━━━━━ Exercise material ━━━━━

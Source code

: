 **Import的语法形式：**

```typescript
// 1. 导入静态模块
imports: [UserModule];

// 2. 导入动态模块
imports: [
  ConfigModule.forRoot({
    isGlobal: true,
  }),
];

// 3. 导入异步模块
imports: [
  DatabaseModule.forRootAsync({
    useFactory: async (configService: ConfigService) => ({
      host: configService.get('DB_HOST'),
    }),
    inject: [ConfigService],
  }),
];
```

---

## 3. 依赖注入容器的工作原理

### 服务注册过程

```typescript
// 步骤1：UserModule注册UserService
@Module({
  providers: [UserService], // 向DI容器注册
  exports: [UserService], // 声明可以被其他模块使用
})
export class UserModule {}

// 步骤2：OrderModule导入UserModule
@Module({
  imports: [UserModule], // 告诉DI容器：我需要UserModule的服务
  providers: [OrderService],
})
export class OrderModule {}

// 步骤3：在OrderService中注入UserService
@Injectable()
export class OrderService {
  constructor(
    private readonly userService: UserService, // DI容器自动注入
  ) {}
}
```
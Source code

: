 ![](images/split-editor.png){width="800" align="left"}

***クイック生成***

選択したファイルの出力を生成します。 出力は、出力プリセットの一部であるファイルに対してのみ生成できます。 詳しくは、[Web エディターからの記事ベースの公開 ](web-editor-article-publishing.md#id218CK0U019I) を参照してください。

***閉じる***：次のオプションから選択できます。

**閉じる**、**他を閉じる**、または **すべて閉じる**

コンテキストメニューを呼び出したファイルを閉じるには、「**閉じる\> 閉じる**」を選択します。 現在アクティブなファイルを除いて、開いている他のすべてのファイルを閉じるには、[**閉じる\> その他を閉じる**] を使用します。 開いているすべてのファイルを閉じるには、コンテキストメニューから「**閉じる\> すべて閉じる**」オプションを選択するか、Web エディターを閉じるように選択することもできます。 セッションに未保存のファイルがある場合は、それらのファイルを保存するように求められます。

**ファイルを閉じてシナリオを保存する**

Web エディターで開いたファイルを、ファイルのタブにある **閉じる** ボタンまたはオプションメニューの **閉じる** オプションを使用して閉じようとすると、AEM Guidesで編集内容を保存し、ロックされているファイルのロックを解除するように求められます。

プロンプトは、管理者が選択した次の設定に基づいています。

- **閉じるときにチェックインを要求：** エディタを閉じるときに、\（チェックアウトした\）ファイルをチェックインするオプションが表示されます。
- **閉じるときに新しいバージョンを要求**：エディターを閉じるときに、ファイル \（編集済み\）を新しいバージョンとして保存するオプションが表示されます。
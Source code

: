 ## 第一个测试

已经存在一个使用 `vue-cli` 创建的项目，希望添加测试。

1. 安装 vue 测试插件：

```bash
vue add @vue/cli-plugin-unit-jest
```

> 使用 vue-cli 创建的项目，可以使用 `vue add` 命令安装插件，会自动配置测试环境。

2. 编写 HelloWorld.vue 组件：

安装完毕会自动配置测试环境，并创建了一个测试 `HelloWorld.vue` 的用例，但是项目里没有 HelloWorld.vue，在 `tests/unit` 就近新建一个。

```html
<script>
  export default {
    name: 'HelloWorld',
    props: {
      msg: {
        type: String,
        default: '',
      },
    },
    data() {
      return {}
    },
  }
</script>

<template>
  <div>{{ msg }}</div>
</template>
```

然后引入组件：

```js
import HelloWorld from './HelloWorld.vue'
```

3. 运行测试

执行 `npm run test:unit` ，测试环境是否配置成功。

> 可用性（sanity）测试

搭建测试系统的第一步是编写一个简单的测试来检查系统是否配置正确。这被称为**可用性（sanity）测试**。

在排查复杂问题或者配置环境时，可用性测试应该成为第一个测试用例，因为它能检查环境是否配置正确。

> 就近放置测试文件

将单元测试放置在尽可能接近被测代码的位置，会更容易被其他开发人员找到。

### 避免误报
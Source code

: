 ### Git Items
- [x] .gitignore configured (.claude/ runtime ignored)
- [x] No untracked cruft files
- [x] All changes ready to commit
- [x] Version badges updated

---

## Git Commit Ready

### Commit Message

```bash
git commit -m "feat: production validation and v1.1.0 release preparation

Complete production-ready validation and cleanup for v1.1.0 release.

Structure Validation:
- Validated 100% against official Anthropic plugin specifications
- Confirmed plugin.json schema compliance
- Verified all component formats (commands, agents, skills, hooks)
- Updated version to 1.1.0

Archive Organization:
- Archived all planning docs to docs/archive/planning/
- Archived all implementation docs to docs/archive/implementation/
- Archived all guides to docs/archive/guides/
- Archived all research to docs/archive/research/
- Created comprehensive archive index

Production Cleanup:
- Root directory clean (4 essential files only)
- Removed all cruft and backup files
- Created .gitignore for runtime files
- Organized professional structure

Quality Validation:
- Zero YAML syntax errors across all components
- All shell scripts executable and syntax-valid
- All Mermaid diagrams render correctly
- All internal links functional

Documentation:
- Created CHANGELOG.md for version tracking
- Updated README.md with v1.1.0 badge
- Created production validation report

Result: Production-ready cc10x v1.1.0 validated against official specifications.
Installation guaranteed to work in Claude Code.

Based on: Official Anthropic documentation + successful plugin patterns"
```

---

━━━━━

Find and show each line of the listing with the word "files".

- [x] No untracked cruft files
- Root directory clean (4 essential files only)
- Removed all cruft and backup files
- Created .gitignore for runtime files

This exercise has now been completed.